Your answer must be every line of the data that contains "have".

########

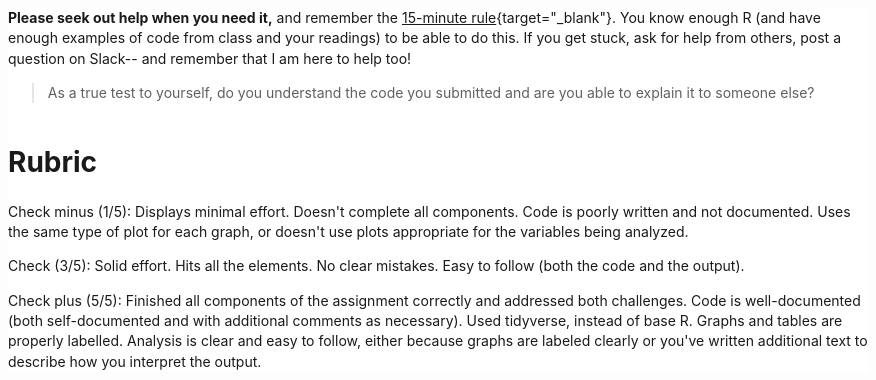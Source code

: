 **Please seek out help when you need it,** and remember the [15-minute rule](https://mam2022.netlify.app/syllabus/#the-15-minute-rule){target="_blank"}. You know enough R (and have enough examples of code from class and your readings) to be able to do this. If you get stuck, ask for help from others, post a question on Slack-- and remember that I am here to help too!

> As a true test to yourself, do you understand the code you submitted and are you able to explain it to someone else?

# Rubric

Check minus (1/5): Displays minimal effort. Doesn't complete all components. Code is poorly written and not documented. Uses the same type of plot for each graph, or doesn't use plots appropriate for the variables being analyzed.

Check (3/5): Solid effort. Hits all the elements. No clear mistakes. Easy to follow (both the code and the output).

Check plus (5/5): Finished all components of the assignment correctly and addressed both challenges. Code is well-documented (both self-documented and with additional comments as necessary). Used tidyverse, instead of base R. Graphs and tables are properly labelled. Analysis is clear and easy to follow, either because graphs are labeled clearly or you've written additional text to describe how you interpret the output.
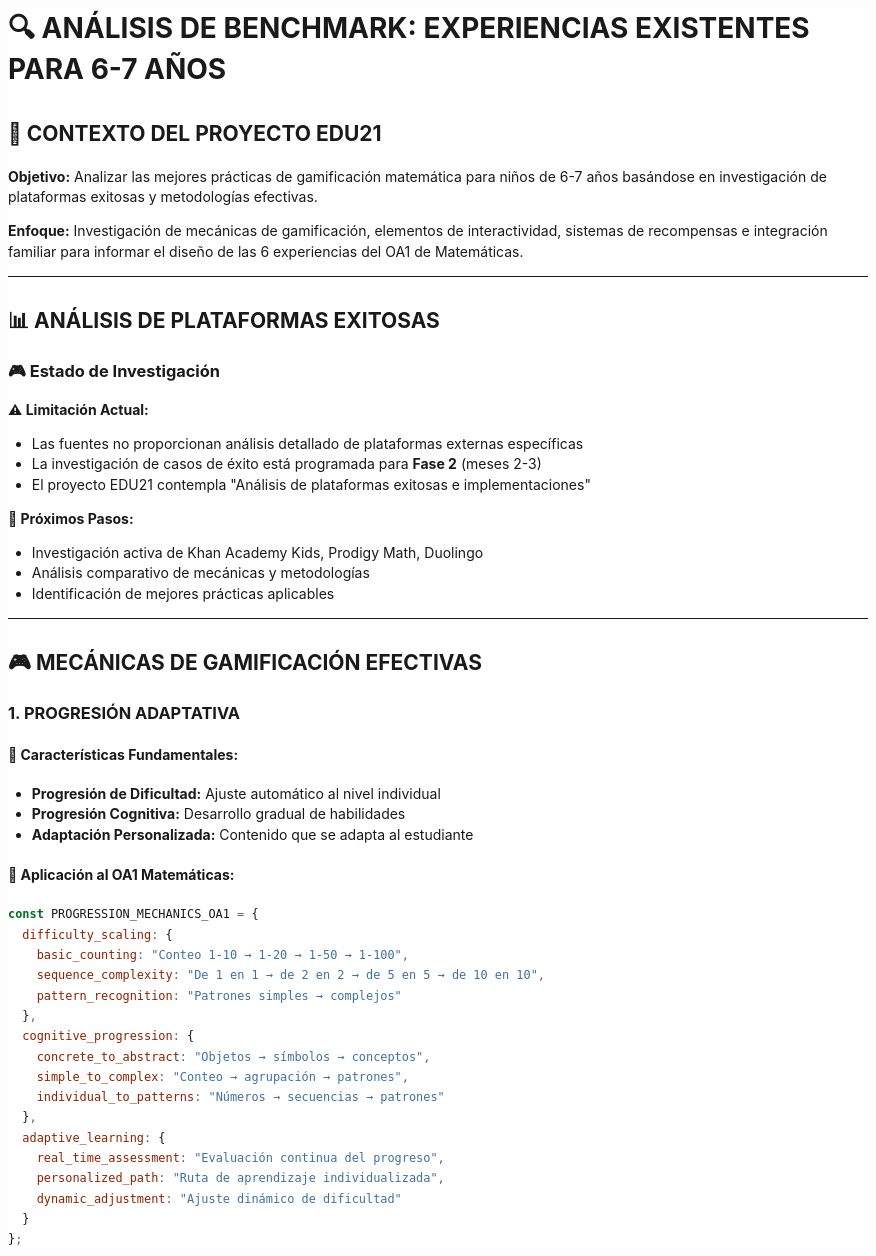 # 🔍 ANÁLISIS DE BENCHMARK: EXPERIENCIAS EXISTENTES PARA 6-7 AÑOS

## 🎯 **CONTEXTO DEL PROYECTO EDU21**

**Objetivo:** Analizar las mejores prácticas de gamificación matemática para niños de 6-7 años basándose en investigación de plataformas exitosas y metodologías efectivas.

**Enfoque:** Investigación de mecánicas de gamificación, elementos de interactividad, sistemas de recompensas e integración familiar para informar el diseño de las 6 experiencias del OA1 de Matemáticas.

---

## 📊 **ANÁLISIS DE PLATAFORMAS EXITOSAS**

### **🎮 Estado de Investigación**

**⚠️ Limitación Actual:**
- Las fuentes no proporcionan análisis detallado de plataformas externas específicas
- La investigación de casos de éxito está programada para **Fase 2** (meses 2-3)
- El proyecto EDU21 contempla "Análisis de plataformas exitosas e implementaciones"

**🔄 Próximos Pasos:**
- Investigación activa de Khan Academy Kids, Prodigy Math, Duolingo
- Análisis comparativo de mecánicas y metodologías
- Identificación de mejores prácticas aplicables

---

## 🎮 **MECÁNICAS DE GAMIFICACIÓN EFECTIVAS**

### **1. PROGRESIÓN ADAPTATIVA**

#### **🎯 Características Fundamentales:**
- **Progresión de Dificultad:** Ajuste automático al nivel individual
- **Progresión Cognitiva:** Desarrollo gradual de habilidades
- **Adaptación Personalizada:** Contenido que se adapta al estudiante

#### **📐 Aplicación al OA1 Matemáticas:**
```javascript
const PROGRESSION_MECHANICS_OA1 = {
  difficulty_scaling: {
    basic_counting: "Conteo 1-10 → 1-20 → 1-50 → 1-100",
    sequence_complexity: "De 1 en 1 → de 2 en 2 → de 5 en 5 → de 10 en 10",
    pattern_recognition: "Patrones simples → complejos"
  },
  cognitive_progression: {
    concrete_to_abstract: "Objetos → símbolos → conceptos",
    simple_to_complex: "Conteo → agrupación → patrones",
    individual_to_patterns: "Números → secuencias → patrones"
  },
  adaptive_learning: {
    real_time_assessment: "Evaluación continua del progreso",
    personalized_path: "Ruta de aprendizaje individualizada",
    dynamic_adjustment: "Ajuste dinámico de dificultad"
  }
};
```
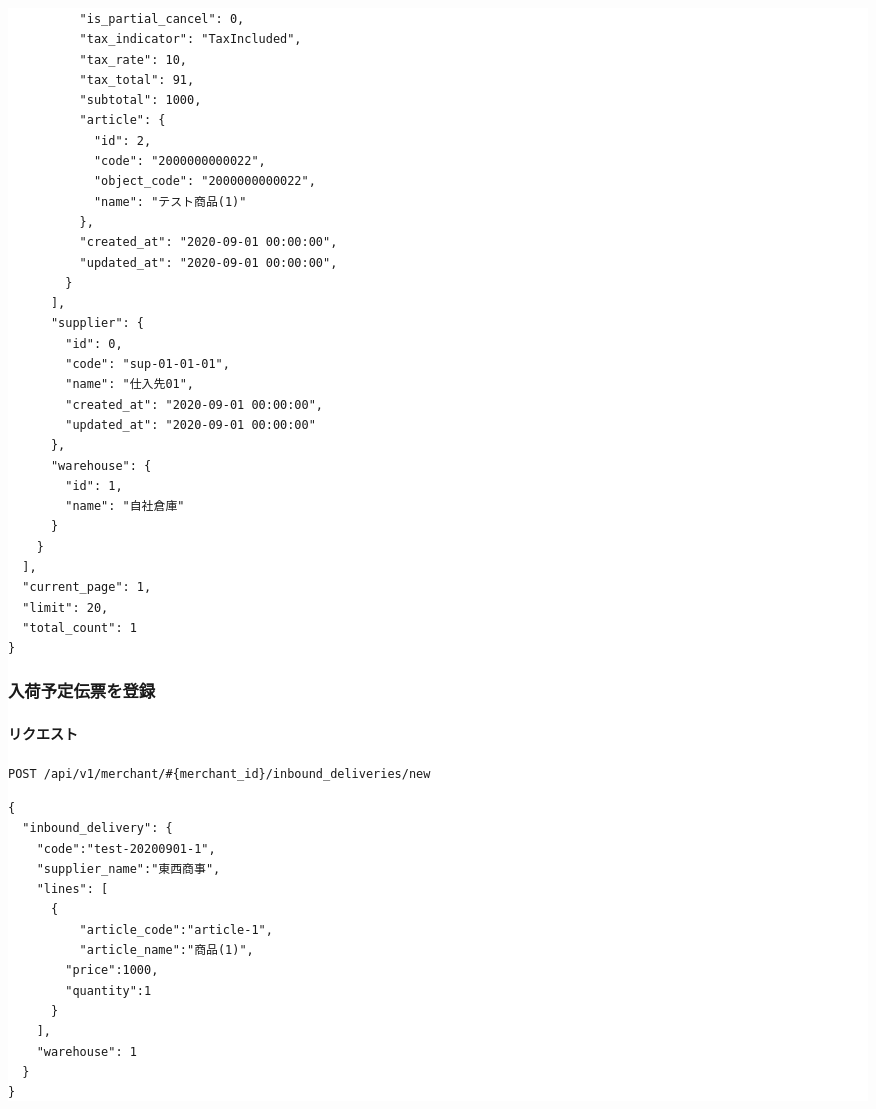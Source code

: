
 ```
          "is_partial_cancel": 0,
          "tax_indicator": "TaxIncluded",
          "tax_rate": 10,
          "tax_total": 91,
          "subtotal": 1000,
          "article": {
            "id": 2,
            "code": "2000000000022",
            "object_code": "2000000000022",
            "name": "テスト商品(1)"
          },
          "created_at": "2020-09-01 00:00:00",
          "updated_at": "2020-09-01 00:00:00",
        }
      ],
      "supplier": {
        "id": 0,
        "code": "sup-01-01-01",
        "name": "仕入先01",
        "created_at": "2020-09-01 00:00:00",
        "updated_at": "2020-09-01 00:00:00"
      },
      "warehouse": {
        "id": 1,
        "name": "自社倉庫"
      }
    }
  ],
  "current_page": 1,
  "limit": 20,
  "total_count": 1
} 

```

### 入荷予定伝票を登録


#### リクエスト


`POST /api/v1/merchant/#{merchant_id}/inbound_deliveries/new`



```
{
  "inbound_delivery": {
    "code":"test-20200901-1",
    "supplier_name":"東西商事",
    "lines": [
      {
          "article_code":"article-1",
          "article_name":"商品(1)",
        "price":1000,
        "quantity":1
      }
    ],
    "warehouse": 1
  }
}

```
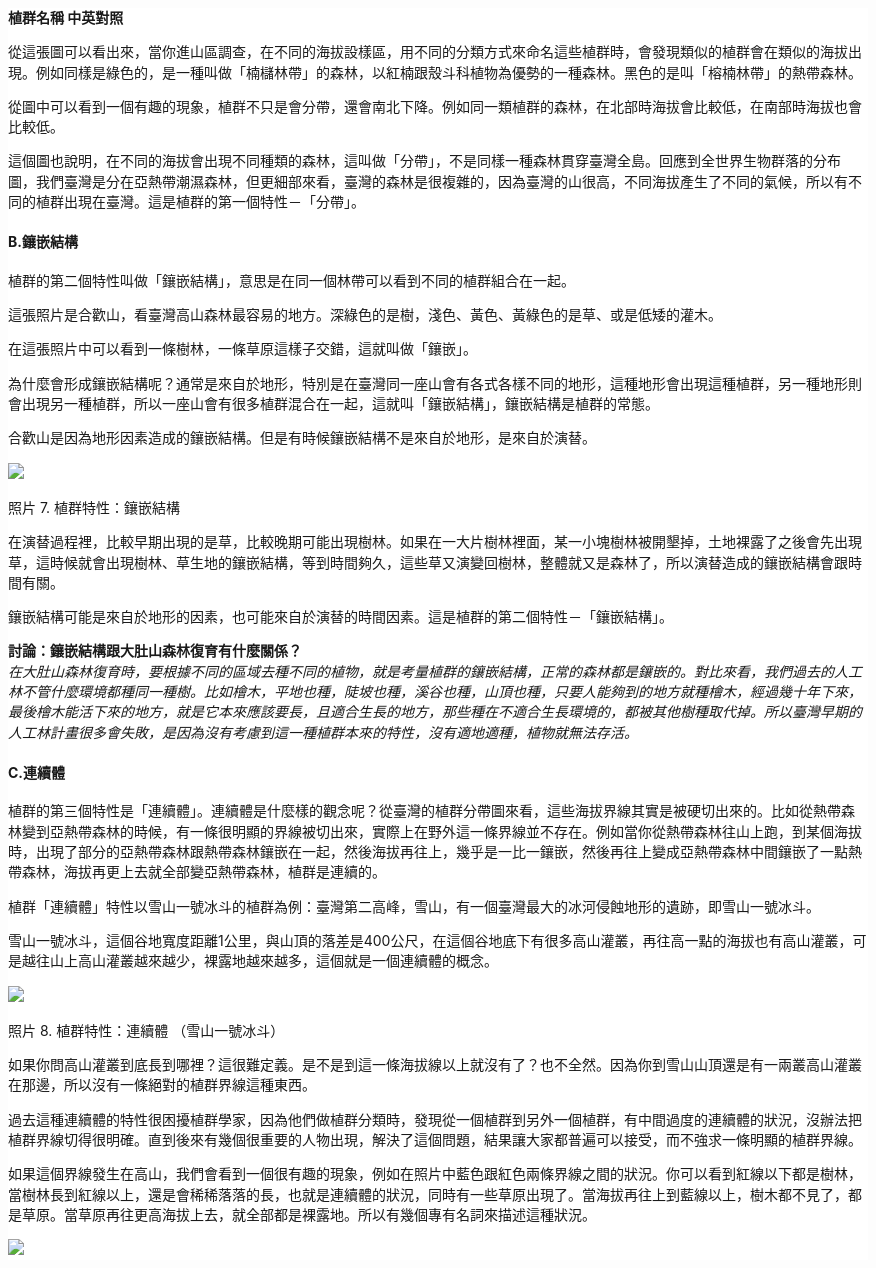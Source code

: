 **植群名稱 中英對照**

從這張圖可以看出來，當你進山區調查，在不同的海拔設樣區，用不同的分類方式來命名這些植群時，會發現類似的植群會在類似的海拔出現。例如同樣是綠色的，是一種叫做「楠櫧林帶」的森林，以紅楠跟殼斗科植物為優勢的一種森林。黑色的是叫「榕楠林帶」的熱帶森林。

從圖中可以看到一個有趣的現象，植群不只是會分帶，還會南北下降。例如同一類植群的森林，在北部時海拔會比較低，在南部時海拔也會比較低。

這個圖也說明，在不同的海拔會出現不同種類的森林，這叫做「分帶」，不是同樣一種森林貫穿臺灣全島。回應到全世界生物群落的分布圖，我們臺灣是分在亞熱帶潮濕森林，但更細部來看，臺灣的森林是很複雜的，因為臺灣的山很高，不同海拔產生了不同的氣候，所以有不同的植群出現在臺灣。這是植群的第一個特性－「分帶」。

#### **B.鑲嵌結構**

植群的第二個特性叫做「鑲嵌結構」，意思是在同一個林帶可以看到不同的植群組合在一起。

這張照片是合歡山，看臺灣高山森林最容易的地方。深綠色的是樹，淺色、黃色、黃綠色的是草、或是低矮的灌木。  
  
在這張照片中可以看到一條樹林，一條草原這樣子交錯，這就叫做「鑲嵌」。  
  
為什麼會形成鑲嵌結構呢？通常是來自於地形，特別是在臺灣同一座山會有各式各樣不同的地形，這種地形會出現這種植群，另一種地形則會出現另一種植群，所以一座山會有很多植群混合在一起，這就叫「鑲嵌結構」，鑲嵌結構是植群的常態。

合歡山是因為地形因素造成的鑲嵌結構。但是有時候鑲嵌結構不是來自於地形，是來自於演替。

![](https://www.reforestation.tw/wp-content/uploads/2022/10/投影片19-1.jpg)

照片 7. 植群特性：鑲嵌結構

在演替過程裡，比較早期出現的是草，比較晚期可能出現樹林。如果在一大片樹林裡面，某一小塊樹林被開墾掉，土地裸露了之後會先出現草，這時候就會出現樹林、草生地的鑲嵌結構，等到時間夠久，這些草又演變回樹林，整體就又是森林了，所以演替造成的鑲嵌結構會跟時間有關。

鑲嵌結構可能是來自於地形的因素，也可能來自於演替的時間因素。這是植群的第二個特性－「鑲嵌結構」。  

**討論：鑲嵌結構跟大肚山森林復育有什麼關係？**  
_在大肚山森林復育時，要根據不同的區域去種不同的植物，就是考量植群的鑲嵌結構，正常的森林都是鑲嵌的。對比來看，我們過去的人工林不管什麼環境都種同一種樹。比如檜木，平地也種，陡坡也種，溪谷也種，山頂也種，只要人能夠到的地方就種檜木，經過幾十年下來，最後檜木能活下來的地方，就是它本來應該要長，且適合生長的地方，那些種在不適合生長環境的，都被其他樹種取代掉。所以臺灣早期的人工林計畫很多會失敗，是因為沒有考慮到這一種植群本來的特性，沒有適地適種，植物就無法存活。_

#### **C.連續體**

植群的第三個特性是「連續體」。連續體是什麼樣的觀念呢？從臺灣的植群分帶圖來看，這些海拔界線其實是被硬切出來的。比如從熱帶森林變到亞熱帶森林的時候，有一條很明顯的界線被切出來，實際上在野外這一條界線並不存在。例如當你從熱帶森林往山上跑，到某個海拔時，出現了部分的亞熱帶森林跟熱帶森林鑲嵌在一起，然後海拔再往上，幾乎是一比一鑲嵌，然後再往上變成亞熱帶森林中間鑲嵌了一點熱帶森林，海拔再更上去就全部變亞熱帶森林，植群是連續的。

植群「連續體」特性以雪山一號冰斗的植群為例：臺灣第二高峰，雪山，有一個臺灣最大的冰河侵蝕地形的遺跡，即雪山一號冰斗。

雪山一號冰斗，這個谷地寬度距離1公里，與山頂的落差是400公尺，在這個谷地底下有很多高山灌叢，再往高一點的海拔也有高山灌叢，可是越往山上高山灌叢越來越少，裸露地越來越多，這個就是一個連續體的概念。

![](https://www.reforestation.tw/wp-content/uploads/2022/11/IMG_20220803_074056.jpg)

照片 8. 植群特性：連續體 （雪山一號冰斗）

如果你問高山灌叢到底長到哪裡？這很難定義。是不是到這一條海拔線以上就沒有了？也不全然。因為你到雪山山頂還是有一兩叢高山灌叢在那邊，所以沒有一條絕對的植群界線這種東西。

過去這種連續體的特性很困擾植群學家，因為他們做植群分類時，發現從一個植群到另外一個植群，有中間過度的連續體的狀況，沒辦法把植群界線切得很明確。直到後來有幾個很重要的人物出現，解決了這個問題，結果讓大家都普遍可以接受，而不強求一條明顯的植群界線。

如果這個界線發生在高山，我們會看到一個很有趣的現象，例如在照片中藍色跟紅色兩條界線之間的狀況。你可以看到紅線以下都是樹林，當樹林長到紅線以上，還是會稀稀落落的長，也就是連續體的狀況，同時有一些草原出現了。當海拔再往上到藍線以上，樹木都不見了，都是草原。當草原再往更高海拔上去，就全部都是裸露地。所以有幾個專有名詞來描述這種狀況。

![](https://www.reforestation.tw/wp-content/uploads/2023/03/Ch-1-森林界線-樹木界線-1.jpg)
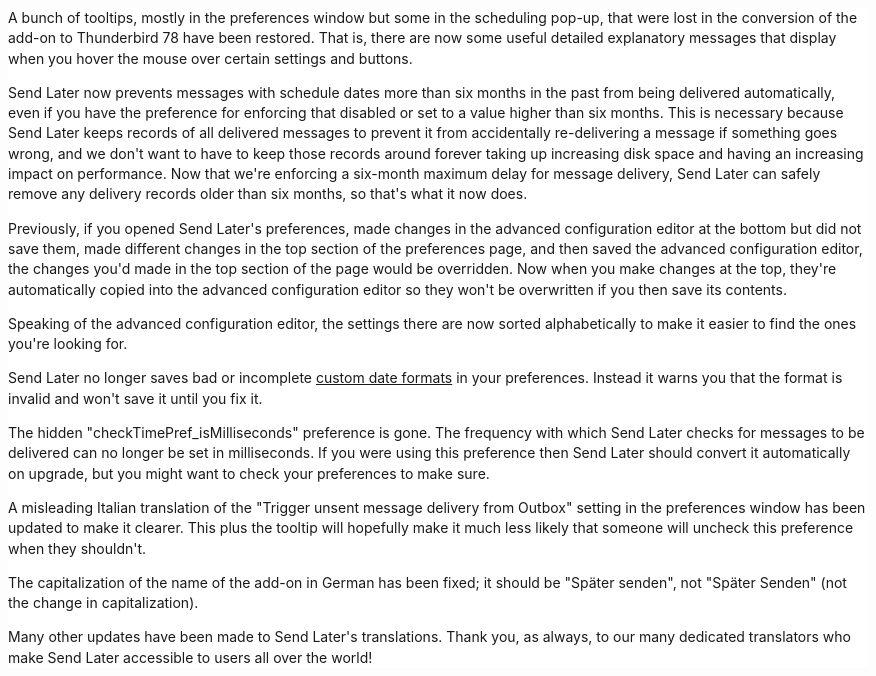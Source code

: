 A bunch of tooltips, mostly in the preferences window but some in the
scheduling pop-up, that were lost in the conversion of the add-on to
Thunderbird 78 have been restored. That is, there are now some useful
detailed explanatory messages that display when you hover the mouse
over certain settings and buttons.

Send Later now prevents messages with schedule dates more than six
months in the past from being delivered automatically, even if you
have the preference for enforcing that disabled or set to a value
higher than six months. This is necessary because Send Later keeps
records of all delivered messages to prevent it from accidentally
re-delivering a message if something goes wrong, and we don't want to
have to keep those records around forever taking up increasing disk
space and having an increasing impact on performance. Now that we're
enforcing a six-month maximum delay for message delivery, Send Later
can safely remove any delivery records older than six months, so
that's what it now does.

Previously, if you opened Send Later's preferences, made changes in
the advanced configuration editor at the bottom but did not save them,
made different changes in the top section of the preferences page, and
then saved the advanced configuration editor, the changes you'd made
in the top section of the page would be overridden. Now when you make
changes at the top, they're automatically copied into the advanced
configuration editor so they won't be overwritten if you then save its
contents.

Speaking of the advanced configuration editor, the settings there are
now sorted alphabetically to make it easier to find the ones you're
looking for.

Send Later no longer saves bad or incomplete [custom date
formats][customdates] in your preferences. Instead it warns you that
the format is invalid and won't save it until you fix it.

The hidden "checkTimePref_isMilliseconds" preference is gone. The
frequency with which Send Later checks for messages to be delivered
can no longer be set in milliseconds. If you were using this
preference then Send Later should convert it automatically on upgrade,
but you might want to check your preferences to make sure.

A misleading Italian translation of the "Trigger unsent message
delivery from Outbox" setting in the preferences window has been
updated to make it clearer. This plus the tooltip will hopefully make
it much less likely that someone will uncheck this preference when
they shouldn't.

The capitalization of the name of the add-on in German has been fixed;
it should be "Später senden", not "Später Senden" (not the change in
capitalization).

Many other updates have been made to Send Later's translations. Thank
you, as always, to our many dedicated translators who make Send Later
accessible to users all over the world!


[ghreleases]: https://github.com/Extended-Thunder/send-later/releases
[LiberaPay]: https://liberapay.com/ExtendedThunder
[paypal]: https://www.paypal.com/donate/?hosted_button_id=Y4V6TDZ2ZY5TS
[customdates]: https://extended-thunder.github.io/send-later/#custom-dates
[baddates]: https://extended-thunder.github.io/send-later/#date-format-problems
[caveats]: https://extended-thunder.github.io/send-later/#caveats
[ghissues]: https://github.com/Extended-Thunder/send-later/issues
[funclib]: https://github.com/Extended-Thunder/send-later/tree/main/contrib/scheduling-functions
[atn]: https://addons.thunderbird.net/thunderbird/addon/send-later-3/
[email]: mailto:send-later-support@extended-thunder.org?subject=Send%20Later
[ghdiscussions]: https://github.com/Extended-Thunder/send-later/discussions
[mlist]: https://groups.google.com/g/send-later-users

########

> **EXPECTED ANSWER**:
: **Please seek out help when you need it,** and remember the [15-minute rule](https://mam2022.netlify.app/syllabus/#the-15-minute-rule){target="_blank"}. You know enough R (and have enough examples of code from class and your readings) to be able to do this. If you get stuck, ask for help from others, post a question on Slack-- and remember that I am here to help too!
Thunderbird 78 have been restored. That is, there are now some useful
have the preference for enforcing that disabled or set to a value
have to keep those records around forever taking up increasing disk
Many other updates have been made to Send Later's translations. Thank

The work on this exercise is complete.